Step-By-Step Example
Using Properties to Expand Expressions
Write the given expression in expanded form:
$\log_3{\left ( \frac{4x^{5}}{3y^{7}} \right)}$
Step 1
Use the quotient rule of logarithms to rewrite the logarithm of a quotient as a difference of logarithms.
\begin{aligned}\log_b{\left (\frac{x}{y} \right )}&=\log_b{x}-\log_b{y}\\\log_3{\left ( \frac{4x^{5}}{3y^{7}} \right )}&=\log_3{(4x^5)}-\log_3{(3y^7)}\end{aligned}
Step 2
The product rule of logarithms is:
$\log_b{(xy)}=\log_b{x}+\log_b{y}$
Rewrite each logarithm of a product as a sum of logarithms and simplify.
$\begin{gathered}&\overbrace{\log_{3}(4x^5)}^{\text{First logarithm}}-\overbrace{\log_3{(3y^7)}}^{\text{Second logarithm}}\\&\overbrace{\log_{3}4+\log_3{(x^5)}}^{\text{First logarithm}}-\overbrace{[\log_{3}3+\log_{3}(y^7)]}^{\text{Second logarithm}}\\&\overbrace{\log_{3}4+\log_{3}(x^5)}^{\text{First logarithm}}-\overbrace{\log_{3}3-\log_{3}(y^{7})}^{\text{Second logarithm}}\end{gathered}$
Step 3
The power rule of logarithms is:
$\log_b{x^p}=p\cdot \log_b{x}$
Use the power rule of logarithms to rewrite the terms with exponents:
$\begin{gathered}\log_{3}4+\overbrace{\log_{3}(x^5)}^\text{First term}-\log_{3}3-\overbrace{\log_{3}(y^7)}^{\text{Second term}}\\\log_{3}4+\overbrace {5\cdot\log_{3}x}^\text{First term}-\log_{3}3-\overbrace{7\cdot \log_{3}y}^{\text{Second term}}\end{gathered}$
Step 4
Since any positive number raised to the power of 1 is equal to that number, it is also true that:
\begin{aligned}\log_b{b}&=1\\\log_3{3}&=1\end{aligned}
Substitute 1 for $\log_3{3}$.
$\begin{gathered}\log_3{4}+5\cdot \log_3{x}-{\color{#c42126}{\log_3{3}}}-7\cdot \log_3{y}\\\log_3{4}+5\cdot \log_3{x}-{\color{#c42126}{1}}-7\cdot \log_3{y}\end{gathered}$
Solution
The expanded form of the given expression is:
$\log_3{4}+5\cdot\log_3{x}-1-7\cdot \log_3{y}$

### Change of Base A logarithm can be changed from one base to another by using the formula $\log_b{x}=\frac{\log_a{x}}{\log_a{b}}$.
It can sometimes be convenient to change a logarithm from one base to another.
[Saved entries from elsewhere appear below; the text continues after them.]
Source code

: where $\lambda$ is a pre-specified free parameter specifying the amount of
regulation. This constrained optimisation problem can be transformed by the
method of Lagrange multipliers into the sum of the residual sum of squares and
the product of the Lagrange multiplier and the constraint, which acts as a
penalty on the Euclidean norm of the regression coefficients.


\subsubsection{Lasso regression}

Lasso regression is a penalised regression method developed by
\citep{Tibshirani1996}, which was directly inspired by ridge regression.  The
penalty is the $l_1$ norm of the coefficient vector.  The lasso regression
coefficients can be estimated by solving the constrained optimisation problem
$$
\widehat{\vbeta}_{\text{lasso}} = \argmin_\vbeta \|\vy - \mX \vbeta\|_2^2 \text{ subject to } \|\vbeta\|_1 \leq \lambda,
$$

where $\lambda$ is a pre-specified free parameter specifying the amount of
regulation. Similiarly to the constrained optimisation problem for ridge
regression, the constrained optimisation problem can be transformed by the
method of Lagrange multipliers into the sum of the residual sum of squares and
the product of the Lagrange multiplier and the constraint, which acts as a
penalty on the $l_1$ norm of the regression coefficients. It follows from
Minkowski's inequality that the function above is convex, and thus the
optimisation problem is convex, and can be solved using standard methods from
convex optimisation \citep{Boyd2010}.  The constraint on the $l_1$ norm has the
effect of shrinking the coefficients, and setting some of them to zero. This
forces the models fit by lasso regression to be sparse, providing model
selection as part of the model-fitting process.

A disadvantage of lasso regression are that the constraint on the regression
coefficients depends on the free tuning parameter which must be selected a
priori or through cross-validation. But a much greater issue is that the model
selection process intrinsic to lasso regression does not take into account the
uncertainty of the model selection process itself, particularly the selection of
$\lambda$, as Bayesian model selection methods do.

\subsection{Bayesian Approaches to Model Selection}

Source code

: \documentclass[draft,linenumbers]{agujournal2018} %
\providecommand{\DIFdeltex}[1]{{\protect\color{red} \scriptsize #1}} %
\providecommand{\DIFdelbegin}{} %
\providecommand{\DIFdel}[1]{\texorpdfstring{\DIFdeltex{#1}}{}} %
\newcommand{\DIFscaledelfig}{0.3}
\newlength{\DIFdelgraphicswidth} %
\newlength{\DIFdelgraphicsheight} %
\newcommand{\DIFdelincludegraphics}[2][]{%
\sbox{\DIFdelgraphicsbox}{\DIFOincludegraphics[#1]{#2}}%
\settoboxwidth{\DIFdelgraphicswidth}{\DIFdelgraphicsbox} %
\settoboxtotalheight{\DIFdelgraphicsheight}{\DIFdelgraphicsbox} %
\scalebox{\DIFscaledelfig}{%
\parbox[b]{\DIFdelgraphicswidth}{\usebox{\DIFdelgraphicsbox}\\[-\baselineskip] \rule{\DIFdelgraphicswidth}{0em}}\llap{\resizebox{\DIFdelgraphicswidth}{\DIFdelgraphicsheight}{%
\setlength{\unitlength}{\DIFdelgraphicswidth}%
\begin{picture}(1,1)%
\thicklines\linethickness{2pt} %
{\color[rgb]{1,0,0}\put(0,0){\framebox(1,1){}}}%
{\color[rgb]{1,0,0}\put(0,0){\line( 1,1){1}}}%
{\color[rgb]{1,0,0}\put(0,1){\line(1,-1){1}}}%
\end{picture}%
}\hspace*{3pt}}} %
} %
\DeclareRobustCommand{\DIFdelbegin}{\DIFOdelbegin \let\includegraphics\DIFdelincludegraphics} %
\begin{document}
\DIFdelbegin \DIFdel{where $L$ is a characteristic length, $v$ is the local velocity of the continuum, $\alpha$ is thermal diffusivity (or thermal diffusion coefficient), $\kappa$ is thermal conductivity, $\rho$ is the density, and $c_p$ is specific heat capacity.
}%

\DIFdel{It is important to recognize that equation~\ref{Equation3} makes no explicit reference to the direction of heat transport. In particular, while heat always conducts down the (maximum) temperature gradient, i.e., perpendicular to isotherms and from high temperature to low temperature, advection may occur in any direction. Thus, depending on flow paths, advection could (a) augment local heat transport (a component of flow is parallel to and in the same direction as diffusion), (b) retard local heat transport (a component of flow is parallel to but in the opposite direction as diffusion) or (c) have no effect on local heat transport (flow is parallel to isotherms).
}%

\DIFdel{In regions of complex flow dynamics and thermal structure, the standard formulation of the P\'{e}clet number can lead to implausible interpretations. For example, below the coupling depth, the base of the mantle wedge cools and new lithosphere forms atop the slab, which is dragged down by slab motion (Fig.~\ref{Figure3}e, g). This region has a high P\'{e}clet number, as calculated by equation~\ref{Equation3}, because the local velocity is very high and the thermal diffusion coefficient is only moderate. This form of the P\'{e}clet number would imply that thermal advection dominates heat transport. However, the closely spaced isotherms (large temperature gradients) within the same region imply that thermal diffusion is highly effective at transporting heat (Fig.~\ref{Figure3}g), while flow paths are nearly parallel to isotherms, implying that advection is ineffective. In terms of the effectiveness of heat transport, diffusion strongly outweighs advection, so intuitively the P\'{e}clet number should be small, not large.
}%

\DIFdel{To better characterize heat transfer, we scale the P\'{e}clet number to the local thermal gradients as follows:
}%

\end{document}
The change of base rule states that a logarithm of a number in base $b$ can be changed to base $a$ by dividing the logarithm of the number in base $a$ by the logarithm of $b$ in base $a$. The change of base rule, where $a$, $b$, and $x$ are positive, $a\neq 1$, and $b \neq 1$, can be written as:
$\log_b{x}=\frac{\log_a{x}}{\log_a{b}}$
It shows how to change a logarithm in base $b$ to a different base $a$. This rule is commonly used to calculate the values of logarithms with bases other than base 10 or $e$ when using technology, in particular, calculators with only the common log and the natural log. To use the change of base rule with a calculator, select either log or ln and calculate the quotient of the log of the argument and the log of the original base. For example:
$\log_5{12}=\frac{\log{12}}{\log{5}}=\frac{\ln{12}}{\ln{5}}\approx1.544$
Step-By-Step Example
Deriving the Change of Base Rule
Derive the change of base rule:
$\log_b{x}=\frac{\log_a{x}}{\log_a{b}}$
Step 1

The change of base rule shows how to write $\log_{b}x$ in terms of a logarithm with another base, $a$.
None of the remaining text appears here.